__WORK ORDER__: If a line in the data below includes the string "online", please return a copy of it.

*** DATA ***

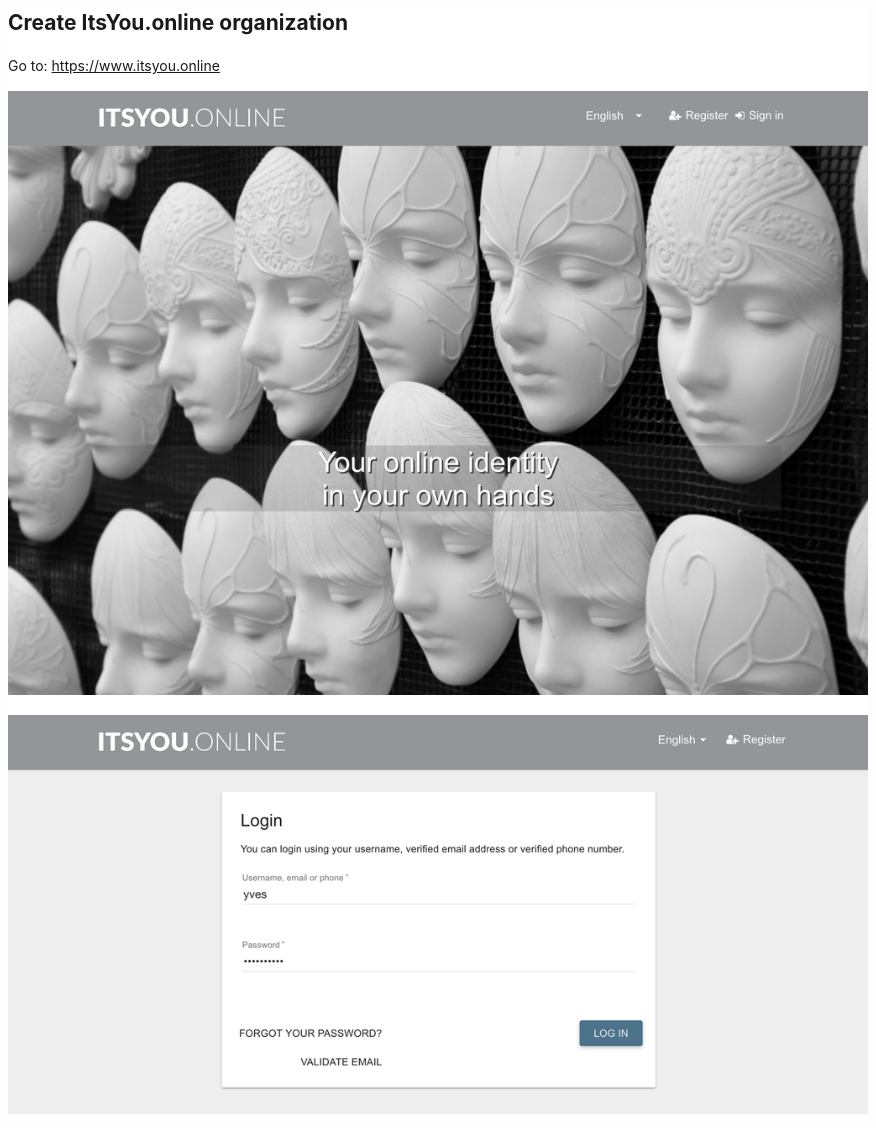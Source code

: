 
<a id="iyo-org"></a>

## Create ItsYou.online organization

Go to:
https://www.itsyou.online

![](images/IYO-1.png)

![](images/IYO-2.png)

*** End of DATA ***

__RESPONSE FOR THIS EXERCISE__:
## Create ItsYou.online organization
https://www.itsyou.online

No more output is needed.